The disastrous flooding also hit hit Belgium (6 dead), the Netherlands and Luxemburg. Germany has now declared 50 dead.

It doesn't seem that long ago that these catastrophic events were declared as one in a 100 year event , then 50 years and they are becoming, or in reality have become, almost annual features. The fires in Australia followed by tremendous thunderstorms and flooding. In Furnace Creek, (Death Valley) California on July 9th 54.4C was recorded that's 134F in old money .When I heard that I thought I must have misheard it but it was correct. The record high for Saudi Arabia is 53C. The highest temperature recorded was 56 July 12 2012 was the previous record at 41.7C..107F.Temps for last Sunday July 11th. https://www.clickorlando.com/weathe...h-hottest-temperature-ever-recorded-on-earth/ California's fire season is earlier and more devastating. Last year California experienced, by acres burned, the worst year in the state’s modern fire history. The previous record had been set only two years earlier , in 2018, when the Camp Fire incinerated Paradise and almost 2 million acres burned in total throughout the state. Each year, globally, some record falls. In Delhi recently the 90 year record was broken with a temperature of 43.6C.-110.48F.In Moscow in June the temperature reached 35C (95F)
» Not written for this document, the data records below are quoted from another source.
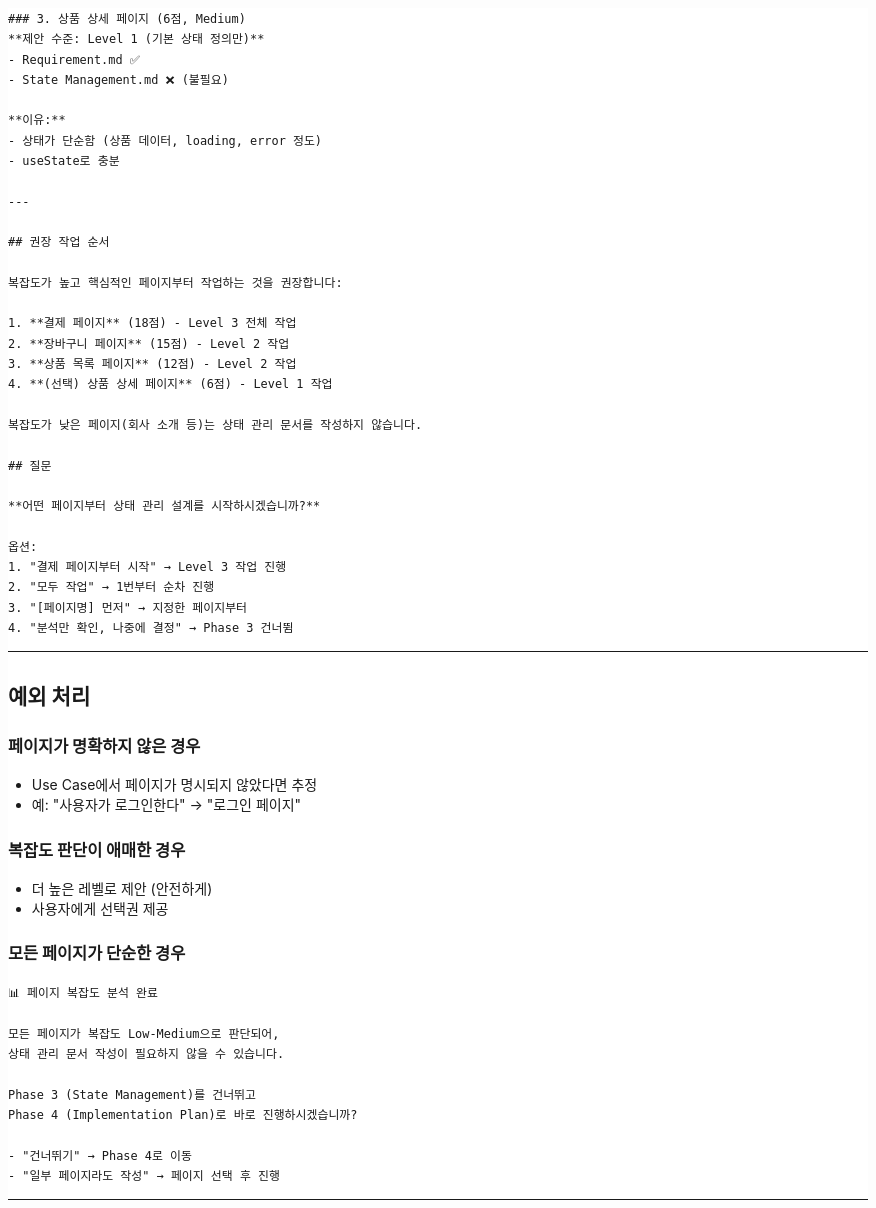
 ```
### 3. 상품 상세 페이지 (6점, Medium)
**제안 수준: Level 1 (기본 상태 정의만)**
- Requirement.md ✅
- State Management.md ❌ (불필요)

**이유:**
- 상태가 단순함 (상품 데이터, loading, error 정도)
- useState로 충분

---

## 권장 작업 순서

복잡도가 높고 핵심적인 페이지부터 작업하는 것을 권장합니다:

1. **결제 페이지** (18점) - Level 3 전체 작업
2. **장바구니 페이지** (15점) - Level 2 작업
3. **상품 목록 페이지** (12점) - Level 2 작업
4. **(선택) 상품 상세 페이지** (6점) - Level 1 작업

복잡도가 낮은 페이지(회사 소개 등)는 상태 관리 문서를 작성하지 않습니다.

## 질문

**어떤 페이지부터 상태 관리 설계를 시작하시겠습니까?**

옵션:
1. "결제 페이지부터 시작" → Level 3 작업 진행
2. "모두 작업" → 1번부터 순차 진행
3. "[페이지명] 먼저" → 지정한 페이지부터
4. "분석만 확인, 나중에 결정" → Phase 3 건너뜀
```

---

## 예외 처리

### 페이지가 명확하지 않은 경우
- Use Case에서 페이지가 명시되지 않았다면 추정
- 예: "사용자가 로그인한다" → "로그인 페이지"

### 복잡도 판단이 애매한 경우
- 더 높은 레벨로 제안 (안전하게)
- 사용자에게 선택권 제공

### 모든 페이지가 단순한 경우
```
📊 페이지 복잡도 분석 완료

모든 페이지가 복잡도 Low-Medium으로 판단되어,
상태 관리 문서 작성이 필요하지 않을 수 있습니다.

Phase 3 (State Management)를 건너뛰고
Phase 4 (Implementation Plan)로 바로 진행하시겠습니까?

- "건너뛰기" → Phase 4로 이동
- "일부 페이지라도 작성" → 페이지 선택 후 진행
```

---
I recall a conversation I had with a friend a few years ago when climatologists were saying that we'll get what we have now in 30 years and said that my opinion is that it's going to get worse far quicker than anyone had thought possible. It's got a momentum now. One reason I came to this conclusion was how quickly the ice at the poles was melting. Huge sheets and glaciers are melting and detaching from the coastlines. Over the past 30 years the oldest and thickest ice in the Arctic (it's said that this ice is the glue that holds the Arctic together) has declined by an alarming 95 percent, according the National Oceanic and Atmospheric Administration’s annual Arctic Report Card. Antarctica ice loss has increased significantly in the last 40 years and it's now losing six times more ice than it was in the 1980s. With no slowing of climate change likely this melt will continue accelerating and the implications for global sea level rise are dire. Another reason for my pessimism was the increasing frequency of severe storms, including snow storms, here in the UK.

I read today that the Amazon rainforest is now giving off more carbon dioxide than it absorbs. This is due to climate change, deforestation and and fires..

China is responsible for 25% of the world's CO2 emissions has about 1058 coal mines in operation..about half of the world's coal mines and it's building one major coal-fired power station a week. Over the past 10 year it has spent tens of billions of dollars to build coal fired energy plants in 152 countries through its Belt and Road initiative Roughly 70% of the coal plants built globally now rely on Chinese funding. Within China it's building 184 coal-powered electricity stations. In 2020 it built three times more coal-fired facilities than any other country. It all amounts to on e coal-fired facility a week. China and the US account for 43% of global CO2 emissions. China has declared that it will aim to be carbon-neutyral by 2060. 2060 ? By 2050 17% of Bangladesh, where the average land above sea level is is 9m (30ft) is forecast to be submerged displacing 20 million people along with many low lying Pacific islands and also the Bahamas, which was devastated by Hurricane Dorian in 2019. Most of Grand Bahama, including Nassau Abaco and Spanish Wells are also projected to be under water by 2050.

In Brazil Bolsanaro is allowing thousands of acres of the Brazilian rain forests to be cut down since he took office in 2019.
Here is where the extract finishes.